Begin at the line containing "gobigger.level_2.submission_level_2_36 | 991.3575866735277" in the data below and go on through the line containing "gobigger.level_2.submission_level_2_40 | 991.2960529593981", repeating each line exactly; include both ends and no other line.

((

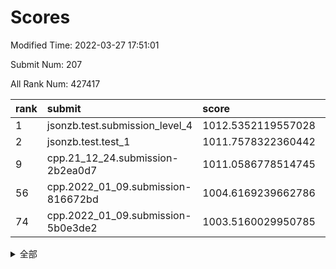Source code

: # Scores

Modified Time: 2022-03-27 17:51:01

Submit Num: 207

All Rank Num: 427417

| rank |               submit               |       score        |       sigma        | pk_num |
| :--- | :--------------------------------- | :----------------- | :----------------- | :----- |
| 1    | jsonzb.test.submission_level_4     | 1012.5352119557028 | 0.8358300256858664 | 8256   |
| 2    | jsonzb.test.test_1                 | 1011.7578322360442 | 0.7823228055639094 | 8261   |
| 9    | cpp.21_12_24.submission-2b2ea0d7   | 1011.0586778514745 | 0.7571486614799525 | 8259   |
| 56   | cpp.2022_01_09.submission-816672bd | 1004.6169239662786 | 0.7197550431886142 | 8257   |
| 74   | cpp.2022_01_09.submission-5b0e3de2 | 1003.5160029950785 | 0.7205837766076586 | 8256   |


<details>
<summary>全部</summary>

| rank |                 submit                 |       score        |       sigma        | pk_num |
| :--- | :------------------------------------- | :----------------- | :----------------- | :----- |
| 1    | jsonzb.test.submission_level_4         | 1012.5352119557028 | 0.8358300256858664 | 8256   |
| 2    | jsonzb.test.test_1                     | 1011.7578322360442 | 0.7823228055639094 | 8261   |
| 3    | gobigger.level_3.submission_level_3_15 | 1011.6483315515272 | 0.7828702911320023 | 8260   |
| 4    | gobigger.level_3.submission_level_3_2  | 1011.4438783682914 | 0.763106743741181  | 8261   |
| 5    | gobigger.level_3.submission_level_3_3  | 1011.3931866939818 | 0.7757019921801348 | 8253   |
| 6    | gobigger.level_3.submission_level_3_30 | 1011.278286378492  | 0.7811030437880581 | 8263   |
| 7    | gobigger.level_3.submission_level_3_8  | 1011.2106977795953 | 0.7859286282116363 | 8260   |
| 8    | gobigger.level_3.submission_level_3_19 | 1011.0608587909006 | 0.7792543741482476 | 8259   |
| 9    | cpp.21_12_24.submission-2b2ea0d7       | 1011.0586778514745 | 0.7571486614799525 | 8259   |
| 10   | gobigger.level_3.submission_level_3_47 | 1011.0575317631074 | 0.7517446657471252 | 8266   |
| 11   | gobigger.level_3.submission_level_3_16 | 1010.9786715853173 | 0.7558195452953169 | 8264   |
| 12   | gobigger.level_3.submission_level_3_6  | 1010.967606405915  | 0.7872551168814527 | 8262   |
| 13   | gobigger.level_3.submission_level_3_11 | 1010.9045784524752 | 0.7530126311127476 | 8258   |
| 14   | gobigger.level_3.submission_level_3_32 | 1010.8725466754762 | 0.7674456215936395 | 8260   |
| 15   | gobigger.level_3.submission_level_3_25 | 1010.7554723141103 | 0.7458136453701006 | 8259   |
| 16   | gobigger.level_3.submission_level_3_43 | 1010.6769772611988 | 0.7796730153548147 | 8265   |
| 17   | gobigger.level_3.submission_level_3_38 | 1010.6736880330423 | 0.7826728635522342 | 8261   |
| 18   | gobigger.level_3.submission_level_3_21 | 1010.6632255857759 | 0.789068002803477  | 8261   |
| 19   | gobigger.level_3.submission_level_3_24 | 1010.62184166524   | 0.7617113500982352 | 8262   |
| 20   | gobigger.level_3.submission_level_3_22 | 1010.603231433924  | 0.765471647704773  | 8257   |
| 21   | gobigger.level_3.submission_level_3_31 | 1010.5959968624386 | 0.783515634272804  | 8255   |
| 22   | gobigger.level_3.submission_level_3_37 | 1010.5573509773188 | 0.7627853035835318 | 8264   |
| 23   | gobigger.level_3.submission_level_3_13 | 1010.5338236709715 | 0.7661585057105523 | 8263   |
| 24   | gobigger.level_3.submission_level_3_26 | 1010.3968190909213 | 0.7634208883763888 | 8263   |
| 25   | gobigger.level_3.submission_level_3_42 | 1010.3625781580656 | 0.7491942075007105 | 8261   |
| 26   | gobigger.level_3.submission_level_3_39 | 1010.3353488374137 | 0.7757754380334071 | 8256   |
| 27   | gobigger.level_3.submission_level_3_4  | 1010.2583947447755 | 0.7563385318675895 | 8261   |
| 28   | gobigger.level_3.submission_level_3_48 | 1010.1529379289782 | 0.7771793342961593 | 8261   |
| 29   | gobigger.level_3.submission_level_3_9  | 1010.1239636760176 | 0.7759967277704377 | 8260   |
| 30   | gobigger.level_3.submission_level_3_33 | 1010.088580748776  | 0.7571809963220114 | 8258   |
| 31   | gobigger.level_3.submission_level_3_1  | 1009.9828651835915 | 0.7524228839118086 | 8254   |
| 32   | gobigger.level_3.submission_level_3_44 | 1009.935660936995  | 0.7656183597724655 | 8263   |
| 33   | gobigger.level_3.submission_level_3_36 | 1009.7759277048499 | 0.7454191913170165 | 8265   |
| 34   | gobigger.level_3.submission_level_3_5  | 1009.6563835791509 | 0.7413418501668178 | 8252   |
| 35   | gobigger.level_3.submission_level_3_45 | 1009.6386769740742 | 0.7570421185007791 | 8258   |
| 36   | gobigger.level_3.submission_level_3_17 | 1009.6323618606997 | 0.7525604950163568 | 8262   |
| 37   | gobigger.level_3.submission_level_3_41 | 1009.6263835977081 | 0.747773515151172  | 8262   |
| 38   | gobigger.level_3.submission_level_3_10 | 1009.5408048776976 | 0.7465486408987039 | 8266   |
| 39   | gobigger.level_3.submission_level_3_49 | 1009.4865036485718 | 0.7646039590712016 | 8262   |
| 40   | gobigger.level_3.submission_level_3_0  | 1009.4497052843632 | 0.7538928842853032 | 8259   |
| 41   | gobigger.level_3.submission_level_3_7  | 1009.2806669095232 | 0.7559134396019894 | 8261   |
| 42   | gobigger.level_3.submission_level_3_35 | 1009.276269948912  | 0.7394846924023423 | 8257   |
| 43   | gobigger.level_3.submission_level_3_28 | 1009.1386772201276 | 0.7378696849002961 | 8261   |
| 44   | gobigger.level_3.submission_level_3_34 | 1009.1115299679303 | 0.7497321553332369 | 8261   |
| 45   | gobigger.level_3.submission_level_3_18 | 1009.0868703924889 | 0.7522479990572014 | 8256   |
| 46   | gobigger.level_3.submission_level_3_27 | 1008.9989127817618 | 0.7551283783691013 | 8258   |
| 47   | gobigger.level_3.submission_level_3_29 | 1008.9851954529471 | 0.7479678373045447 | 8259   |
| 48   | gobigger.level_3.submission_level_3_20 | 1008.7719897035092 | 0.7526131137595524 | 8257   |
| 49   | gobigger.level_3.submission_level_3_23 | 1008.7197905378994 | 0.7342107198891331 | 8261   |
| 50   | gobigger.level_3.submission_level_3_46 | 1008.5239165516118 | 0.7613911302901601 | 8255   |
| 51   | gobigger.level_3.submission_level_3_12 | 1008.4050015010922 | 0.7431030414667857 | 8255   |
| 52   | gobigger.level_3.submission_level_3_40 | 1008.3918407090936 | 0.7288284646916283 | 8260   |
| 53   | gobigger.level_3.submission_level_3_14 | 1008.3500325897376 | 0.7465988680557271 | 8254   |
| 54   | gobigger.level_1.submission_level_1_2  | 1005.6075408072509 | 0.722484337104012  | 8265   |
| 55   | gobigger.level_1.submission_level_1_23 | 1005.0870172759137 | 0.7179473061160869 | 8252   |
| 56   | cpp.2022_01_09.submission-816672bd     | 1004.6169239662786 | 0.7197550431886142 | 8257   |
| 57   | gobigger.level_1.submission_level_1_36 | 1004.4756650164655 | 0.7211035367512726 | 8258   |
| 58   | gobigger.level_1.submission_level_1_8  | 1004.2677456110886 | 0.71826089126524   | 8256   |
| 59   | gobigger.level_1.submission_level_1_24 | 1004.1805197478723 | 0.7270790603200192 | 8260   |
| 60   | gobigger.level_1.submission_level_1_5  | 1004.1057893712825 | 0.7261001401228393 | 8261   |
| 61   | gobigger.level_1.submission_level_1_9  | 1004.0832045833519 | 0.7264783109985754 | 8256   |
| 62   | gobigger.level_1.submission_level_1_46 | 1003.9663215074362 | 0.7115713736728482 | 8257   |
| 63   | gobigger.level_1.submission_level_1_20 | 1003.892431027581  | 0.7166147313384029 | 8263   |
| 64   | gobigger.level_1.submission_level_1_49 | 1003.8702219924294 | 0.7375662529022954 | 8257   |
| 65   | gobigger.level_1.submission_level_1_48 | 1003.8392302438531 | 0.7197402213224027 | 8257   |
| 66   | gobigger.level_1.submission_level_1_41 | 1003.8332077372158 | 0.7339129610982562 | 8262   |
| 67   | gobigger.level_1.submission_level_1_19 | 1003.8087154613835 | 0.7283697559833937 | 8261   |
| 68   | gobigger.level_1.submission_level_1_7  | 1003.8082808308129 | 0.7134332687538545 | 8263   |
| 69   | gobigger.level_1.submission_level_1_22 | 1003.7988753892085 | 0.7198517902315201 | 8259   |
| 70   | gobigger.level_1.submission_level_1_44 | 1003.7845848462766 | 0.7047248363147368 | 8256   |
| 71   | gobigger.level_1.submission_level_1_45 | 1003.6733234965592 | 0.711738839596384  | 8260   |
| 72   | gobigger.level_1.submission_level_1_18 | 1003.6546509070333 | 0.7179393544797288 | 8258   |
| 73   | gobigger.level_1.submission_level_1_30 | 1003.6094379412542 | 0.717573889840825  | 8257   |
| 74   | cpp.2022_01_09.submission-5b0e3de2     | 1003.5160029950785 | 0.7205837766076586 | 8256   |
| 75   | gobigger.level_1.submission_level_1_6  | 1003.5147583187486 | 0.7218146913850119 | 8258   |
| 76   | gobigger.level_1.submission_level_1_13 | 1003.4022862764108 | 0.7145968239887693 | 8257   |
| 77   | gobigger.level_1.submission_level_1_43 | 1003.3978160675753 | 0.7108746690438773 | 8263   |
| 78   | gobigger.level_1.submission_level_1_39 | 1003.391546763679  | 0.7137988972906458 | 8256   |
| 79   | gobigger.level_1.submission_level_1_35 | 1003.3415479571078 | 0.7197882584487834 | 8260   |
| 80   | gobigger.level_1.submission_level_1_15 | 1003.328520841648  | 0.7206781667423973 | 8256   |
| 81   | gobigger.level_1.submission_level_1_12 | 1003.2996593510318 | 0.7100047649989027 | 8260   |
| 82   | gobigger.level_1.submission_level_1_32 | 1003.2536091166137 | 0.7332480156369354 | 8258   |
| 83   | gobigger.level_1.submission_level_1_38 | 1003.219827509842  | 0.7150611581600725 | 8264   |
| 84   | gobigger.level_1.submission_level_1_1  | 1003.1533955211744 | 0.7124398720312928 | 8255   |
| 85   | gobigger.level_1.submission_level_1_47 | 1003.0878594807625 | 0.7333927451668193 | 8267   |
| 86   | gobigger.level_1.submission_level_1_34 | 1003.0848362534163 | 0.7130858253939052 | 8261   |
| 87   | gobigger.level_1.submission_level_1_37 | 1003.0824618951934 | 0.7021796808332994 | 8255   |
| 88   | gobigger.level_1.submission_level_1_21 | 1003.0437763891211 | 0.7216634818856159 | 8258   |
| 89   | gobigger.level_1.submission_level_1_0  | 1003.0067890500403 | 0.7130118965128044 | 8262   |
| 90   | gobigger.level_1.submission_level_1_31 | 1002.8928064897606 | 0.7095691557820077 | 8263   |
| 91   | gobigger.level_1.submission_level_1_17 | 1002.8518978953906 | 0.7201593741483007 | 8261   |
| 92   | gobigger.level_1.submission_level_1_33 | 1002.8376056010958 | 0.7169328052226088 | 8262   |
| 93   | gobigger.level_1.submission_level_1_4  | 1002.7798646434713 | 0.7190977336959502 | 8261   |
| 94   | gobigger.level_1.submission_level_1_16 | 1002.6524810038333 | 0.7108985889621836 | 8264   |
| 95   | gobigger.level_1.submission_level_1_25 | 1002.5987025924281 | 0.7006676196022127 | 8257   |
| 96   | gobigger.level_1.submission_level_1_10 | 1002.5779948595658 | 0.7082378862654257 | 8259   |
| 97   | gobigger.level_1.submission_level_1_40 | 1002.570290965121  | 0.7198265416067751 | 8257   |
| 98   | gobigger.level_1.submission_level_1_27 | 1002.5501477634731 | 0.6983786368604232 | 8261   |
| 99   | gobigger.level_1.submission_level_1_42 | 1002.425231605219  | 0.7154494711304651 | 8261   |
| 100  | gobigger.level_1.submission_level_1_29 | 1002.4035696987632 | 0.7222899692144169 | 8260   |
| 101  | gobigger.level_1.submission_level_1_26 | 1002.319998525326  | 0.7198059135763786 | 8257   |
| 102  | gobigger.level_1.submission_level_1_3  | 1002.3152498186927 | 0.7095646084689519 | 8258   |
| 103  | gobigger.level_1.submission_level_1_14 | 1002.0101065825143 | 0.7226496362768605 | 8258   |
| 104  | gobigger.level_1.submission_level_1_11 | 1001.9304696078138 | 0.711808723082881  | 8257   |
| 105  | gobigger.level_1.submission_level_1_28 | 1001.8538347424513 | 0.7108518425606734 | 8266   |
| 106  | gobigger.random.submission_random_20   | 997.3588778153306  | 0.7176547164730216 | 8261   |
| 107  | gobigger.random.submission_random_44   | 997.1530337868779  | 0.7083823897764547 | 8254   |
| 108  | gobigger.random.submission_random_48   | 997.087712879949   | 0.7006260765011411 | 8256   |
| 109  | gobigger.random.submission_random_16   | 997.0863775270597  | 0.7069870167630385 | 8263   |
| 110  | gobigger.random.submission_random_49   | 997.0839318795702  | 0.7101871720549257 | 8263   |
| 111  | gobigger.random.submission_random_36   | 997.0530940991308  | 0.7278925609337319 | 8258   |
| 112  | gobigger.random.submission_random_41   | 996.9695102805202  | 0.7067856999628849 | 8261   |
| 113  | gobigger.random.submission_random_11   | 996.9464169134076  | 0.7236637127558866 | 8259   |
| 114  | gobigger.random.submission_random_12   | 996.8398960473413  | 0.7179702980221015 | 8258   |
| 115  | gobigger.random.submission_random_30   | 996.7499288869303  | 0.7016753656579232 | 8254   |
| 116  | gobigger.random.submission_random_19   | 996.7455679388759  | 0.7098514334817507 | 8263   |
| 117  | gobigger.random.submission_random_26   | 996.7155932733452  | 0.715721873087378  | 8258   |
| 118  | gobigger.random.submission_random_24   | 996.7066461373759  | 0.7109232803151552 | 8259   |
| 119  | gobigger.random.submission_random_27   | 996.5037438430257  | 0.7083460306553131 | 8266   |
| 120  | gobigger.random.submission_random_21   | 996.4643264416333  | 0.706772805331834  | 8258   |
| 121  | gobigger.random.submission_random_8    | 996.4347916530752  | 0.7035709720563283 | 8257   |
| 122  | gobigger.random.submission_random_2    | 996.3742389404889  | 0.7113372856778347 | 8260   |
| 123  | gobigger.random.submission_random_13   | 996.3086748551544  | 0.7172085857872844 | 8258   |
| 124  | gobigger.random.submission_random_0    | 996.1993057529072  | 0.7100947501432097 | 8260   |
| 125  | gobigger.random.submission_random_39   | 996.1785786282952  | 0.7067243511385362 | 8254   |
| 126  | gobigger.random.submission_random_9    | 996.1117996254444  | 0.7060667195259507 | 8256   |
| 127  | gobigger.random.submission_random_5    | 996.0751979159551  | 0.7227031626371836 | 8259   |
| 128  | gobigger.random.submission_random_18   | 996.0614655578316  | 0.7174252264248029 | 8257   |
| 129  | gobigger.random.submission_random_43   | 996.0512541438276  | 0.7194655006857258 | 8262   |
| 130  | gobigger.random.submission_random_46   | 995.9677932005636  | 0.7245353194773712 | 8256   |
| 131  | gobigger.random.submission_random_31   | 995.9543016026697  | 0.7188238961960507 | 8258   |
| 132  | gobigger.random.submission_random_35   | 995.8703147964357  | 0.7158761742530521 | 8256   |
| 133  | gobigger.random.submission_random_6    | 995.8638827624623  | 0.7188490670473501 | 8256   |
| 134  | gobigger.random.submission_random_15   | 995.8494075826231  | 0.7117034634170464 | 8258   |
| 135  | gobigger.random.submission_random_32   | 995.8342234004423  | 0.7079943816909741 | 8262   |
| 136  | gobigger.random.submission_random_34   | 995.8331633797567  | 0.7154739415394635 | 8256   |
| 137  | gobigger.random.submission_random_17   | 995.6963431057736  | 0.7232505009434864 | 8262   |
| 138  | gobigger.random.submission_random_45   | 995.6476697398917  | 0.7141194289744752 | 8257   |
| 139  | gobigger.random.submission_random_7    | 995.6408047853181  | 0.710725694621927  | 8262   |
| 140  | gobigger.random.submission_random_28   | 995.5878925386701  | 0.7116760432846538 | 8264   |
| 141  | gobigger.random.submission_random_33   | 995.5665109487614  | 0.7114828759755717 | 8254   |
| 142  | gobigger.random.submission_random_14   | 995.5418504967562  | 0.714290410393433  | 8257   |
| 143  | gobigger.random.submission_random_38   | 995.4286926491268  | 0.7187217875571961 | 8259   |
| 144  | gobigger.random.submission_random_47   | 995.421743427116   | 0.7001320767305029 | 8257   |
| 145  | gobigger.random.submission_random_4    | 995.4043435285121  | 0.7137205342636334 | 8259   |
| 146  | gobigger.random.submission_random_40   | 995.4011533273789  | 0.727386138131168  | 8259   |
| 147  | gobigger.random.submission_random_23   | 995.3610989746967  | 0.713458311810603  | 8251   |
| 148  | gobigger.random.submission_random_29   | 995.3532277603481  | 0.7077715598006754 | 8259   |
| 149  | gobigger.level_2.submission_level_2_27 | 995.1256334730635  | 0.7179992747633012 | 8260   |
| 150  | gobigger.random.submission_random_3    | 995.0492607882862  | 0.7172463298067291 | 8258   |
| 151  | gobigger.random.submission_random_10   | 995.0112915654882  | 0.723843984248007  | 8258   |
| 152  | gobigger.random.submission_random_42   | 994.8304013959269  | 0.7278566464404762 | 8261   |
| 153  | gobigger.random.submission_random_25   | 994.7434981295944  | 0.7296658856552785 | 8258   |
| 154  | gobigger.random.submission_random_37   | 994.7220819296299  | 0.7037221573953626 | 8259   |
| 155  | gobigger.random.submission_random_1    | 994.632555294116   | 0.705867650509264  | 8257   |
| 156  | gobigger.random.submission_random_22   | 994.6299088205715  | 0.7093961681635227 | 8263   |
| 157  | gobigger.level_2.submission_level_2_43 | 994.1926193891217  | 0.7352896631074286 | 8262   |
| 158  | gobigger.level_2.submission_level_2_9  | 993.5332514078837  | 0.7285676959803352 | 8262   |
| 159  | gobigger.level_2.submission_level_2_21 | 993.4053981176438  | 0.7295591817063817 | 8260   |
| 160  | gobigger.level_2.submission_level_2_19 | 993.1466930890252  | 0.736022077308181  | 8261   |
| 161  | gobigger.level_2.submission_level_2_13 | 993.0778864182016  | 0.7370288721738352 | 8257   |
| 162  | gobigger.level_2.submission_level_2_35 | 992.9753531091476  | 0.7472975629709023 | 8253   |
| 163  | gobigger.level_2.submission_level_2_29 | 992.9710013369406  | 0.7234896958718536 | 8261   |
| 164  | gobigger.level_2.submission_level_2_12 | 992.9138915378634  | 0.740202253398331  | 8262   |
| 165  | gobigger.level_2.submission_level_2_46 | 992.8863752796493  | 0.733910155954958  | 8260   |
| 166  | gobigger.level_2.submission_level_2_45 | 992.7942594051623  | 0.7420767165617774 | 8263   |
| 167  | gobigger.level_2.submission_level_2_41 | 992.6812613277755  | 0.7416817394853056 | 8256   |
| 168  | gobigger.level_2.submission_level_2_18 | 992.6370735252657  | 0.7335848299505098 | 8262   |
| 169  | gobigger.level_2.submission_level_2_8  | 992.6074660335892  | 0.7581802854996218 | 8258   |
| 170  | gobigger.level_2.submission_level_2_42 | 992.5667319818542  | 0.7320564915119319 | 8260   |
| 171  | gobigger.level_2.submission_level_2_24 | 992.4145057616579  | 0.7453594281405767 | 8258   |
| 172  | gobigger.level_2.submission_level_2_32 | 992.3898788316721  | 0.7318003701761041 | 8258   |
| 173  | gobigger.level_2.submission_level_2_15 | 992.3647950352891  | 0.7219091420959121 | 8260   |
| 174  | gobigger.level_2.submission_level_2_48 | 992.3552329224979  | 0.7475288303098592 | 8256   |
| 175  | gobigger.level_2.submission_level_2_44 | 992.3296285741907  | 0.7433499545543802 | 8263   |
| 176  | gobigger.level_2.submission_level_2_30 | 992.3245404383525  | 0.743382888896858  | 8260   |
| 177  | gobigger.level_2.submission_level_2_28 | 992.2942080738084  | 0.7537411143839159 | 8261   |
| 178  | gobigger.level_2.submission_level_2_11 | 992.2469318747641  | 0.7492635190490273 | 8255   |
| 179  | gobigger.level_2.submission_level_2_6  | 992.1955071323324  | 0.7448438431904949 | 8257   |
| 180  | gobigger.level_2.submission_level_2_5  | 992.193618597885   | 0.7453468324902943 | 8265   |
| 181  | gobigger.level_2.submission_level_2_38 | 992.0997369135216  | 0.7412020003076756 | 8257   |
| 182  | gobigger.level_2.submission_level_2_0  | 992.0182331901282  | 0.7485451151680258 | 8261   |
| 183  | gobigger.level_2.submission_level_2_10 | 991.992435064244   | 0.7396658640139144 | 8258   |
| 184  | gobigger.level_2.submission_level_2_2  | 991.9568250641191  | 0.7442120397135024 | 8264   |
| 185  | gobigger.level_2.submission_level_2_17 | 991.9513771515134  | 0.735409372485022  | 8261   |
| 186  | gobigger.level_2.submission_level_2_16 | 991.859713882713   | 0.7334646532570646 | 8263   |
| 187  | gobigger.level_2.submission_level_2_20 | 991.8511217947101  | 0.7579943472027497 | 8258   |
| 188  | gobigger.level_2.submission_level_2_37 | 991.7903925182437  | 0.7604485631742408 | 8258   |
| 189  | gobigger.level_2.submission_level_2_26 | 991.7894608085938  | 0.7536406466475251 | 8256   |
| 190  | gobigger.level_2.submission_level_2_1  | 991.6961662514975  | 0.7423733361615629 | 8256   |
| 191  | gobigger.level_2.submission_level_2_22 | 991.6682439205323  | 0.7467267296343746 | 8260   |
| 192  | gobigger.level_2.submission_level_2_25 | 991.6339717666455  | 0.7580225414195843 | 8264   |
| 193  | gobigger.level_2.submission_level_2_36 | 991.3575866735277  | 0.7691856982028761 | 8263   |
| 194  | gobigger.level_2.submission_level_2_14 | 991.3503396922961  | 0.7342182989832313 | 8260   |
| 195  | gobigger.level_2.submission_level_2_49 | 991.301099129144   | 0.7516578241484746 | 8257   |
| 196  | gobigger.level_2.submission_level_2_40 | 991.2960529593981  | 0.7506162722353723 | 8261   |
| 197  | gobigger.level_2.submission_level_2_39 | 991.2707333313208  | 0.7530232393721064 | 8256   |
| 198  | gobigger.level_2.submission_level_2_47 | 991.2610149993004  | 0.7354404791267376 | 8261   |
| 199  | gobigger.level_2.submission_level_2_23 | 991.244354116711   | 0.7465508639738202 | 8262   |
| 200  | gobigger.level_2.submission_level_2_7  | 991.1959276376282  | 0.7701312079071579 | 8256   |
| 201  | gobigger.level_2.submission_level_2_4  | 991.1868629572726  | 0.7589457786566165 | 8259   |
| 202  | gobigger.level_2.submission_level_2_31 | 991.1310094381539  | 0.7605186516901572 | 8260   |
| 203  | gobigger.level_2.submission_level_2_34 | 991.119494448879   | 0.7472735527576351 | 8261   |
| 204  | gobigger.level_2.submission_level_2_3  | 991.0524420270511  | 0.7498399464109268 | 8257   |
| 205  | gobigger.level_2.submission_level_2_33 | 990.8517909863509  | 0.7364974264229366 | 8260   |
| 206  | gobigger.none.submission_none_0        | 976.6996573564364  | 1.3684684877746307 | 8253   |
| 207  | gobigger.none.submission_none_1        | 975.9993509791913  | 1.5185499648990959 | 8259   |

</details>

))

_ANSWER TO THE EXERCISE_:
| 193  | gobigger.level_2.submission_level_2_36 | 991.3575866735277  | 0.7691856982028761 | 8263   |
| 194  | gobigger.level_2.submission_level_2_14 | 991.3503396922961  | 0.7342182989832313 | 8260   |
| 195  | gobigger.level_2.submission_level_2_49 | 991.301099129144   | 0.7516578241484746 | 8257   |
| 196  | gobigger.level_2.submission_level_2_40 | 991.2960529593981  | 0.7506162722353723 | 8261   |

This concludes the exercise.